Suppose that $x \in \mathbb{R}^{n}$ is a vector of small positive fractions, *i.e.* $x_{i} \approx \frac{1}{n}$. The exact values are unknown. I form the matrix $M=diag(x)-\frac{xx^{T}}{2}$ which is a **Stieltjes** matrix and is **diagonally dominant** (at least in the cases of interest).

Now what I am interested in are the sums of the entries of small rectangular submatrices of $M$. These sums turn out to be very small in absolute value in practice, however my efforts to estimate them yield bounds that are too crude. This makes me suspect that some phenomenon is at work under the hood, about which I do not know, and I am hoping that somebody can point out a direction in which to look. (Does this situation/property has a name?)
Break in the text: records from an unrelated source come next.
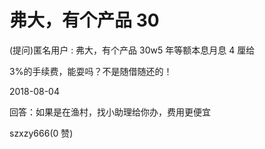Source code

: # 弗大，有个产品 30

(提问)匿名用户 : 弗大，有个产品 30w5 年等额本息月息 4 厘给

3%的手续费，能耍吗？不是随借随还的！

2018-08-04

回答：如果是在渔村，找小助理给你办，费用更便宜

szxzy666(0 赞)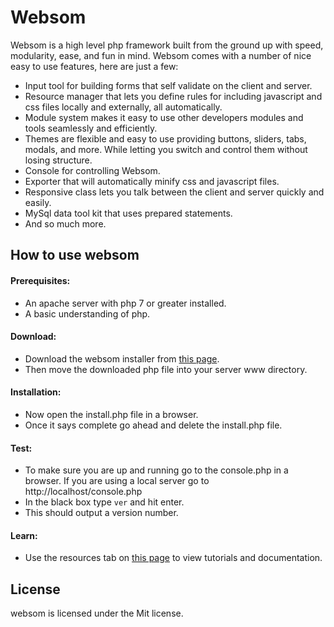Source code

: # Websom

Websom is a high level php framework built from the ground up with speed, modularity, ease, and fun in mind.
Websom comes with a number of nice easy to use features, here are just a few:
* Input tool for building forms that self validate on the client and server.
* Resource manager that lets you define rules for including javascript and css files locally and externally, all automatically.
* Module system makes it easy to use other developers modules and tools seamlessly and efficiently.
* Themes are flexible and easy to use providing buttons, sliders, tabs, modals, and more. While letting you switch and control them without losing structure.
* Console for controlling Websom.
* Exporter that will automatically minify css and javascript files.
* Responsive class lets you talk between the client and server quickly and easily.
* MySql data tool kit that uses prepared statements.
* And so much more.

## How to use websom
#### Prerequisites:
* An apache server with php 7 or greater installed.
* A basic understanding of php.

#### Download:
* Download the websom installer from [this page](http://www.echorial.com/websom.php).
* Then move the downloaded php file into your server www directory.

#### Installation:
* Now open the install.php file in a browser.
* Once it says complete go ahead and delete the install.php file.

#### Test:
* To make sure you are up and running go to the console.php in a browser. If you are using a local server go to http://localhost/console.php
* In the black box type `ver` and hit enter.
* This should output a version number.

#### Learn:
* Use the resources tab on [this page](http://www.echorial.com/websom.php) to view tutorials and documentation.

## License
websom is licensed under the Mit license.
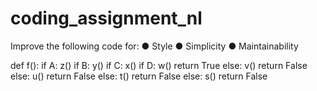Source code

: # coding_assignment_nl

Improve the following code for:
● Style
● Simplicity
● Maintainability


def f():
	if A:
		z()
			if B:
				y()
					if C:
						x()
							if D:
								w()
								return True
							else:
								v()
								return False
					else:
						u()
						return False
			else:
				t()
				return False
	else:
		s()
		return False
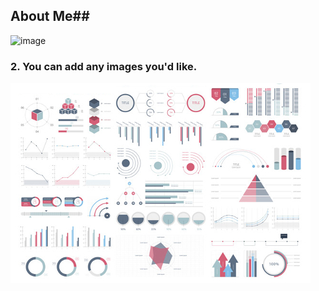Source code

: ## About Me##



![image](https://user-images.githubusercontent.com/117101019/216830314-2b8a2630-6835-4224-974d-f77e2fd9f3ad.png)


### 2. You can add any images you'd like. 

<img src="images/dummy_thumbnail.jpg?raw=true"/>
More formally, take a set of $d$ rows and $d$ columns and look at the $d \times d$ submatrix of $M$ that they induce. Call this submatrix $M_{0}$. My reasoning goes like this: at the worst case, each row of $M_{0}$ contains at most one diagonal entry of $M$. The rest of the entries in the row push it down but we do not know by how much exactly. Rows of $M_{0}$ that do not contain a diagonal entry of $M$ sum to at most the value of the diagonal entry. Therefore the best bound I come up with is $dC$, where $C=max_{1 \leq i \leq n}\{x_{i}\}$.

As I said, in practice this bound is off by an order of magnitude and I would very much like to improve it. But how?

Does this sound like a problem of extremal combinatorics type perhaps? Any other places to look for apppropriate tools?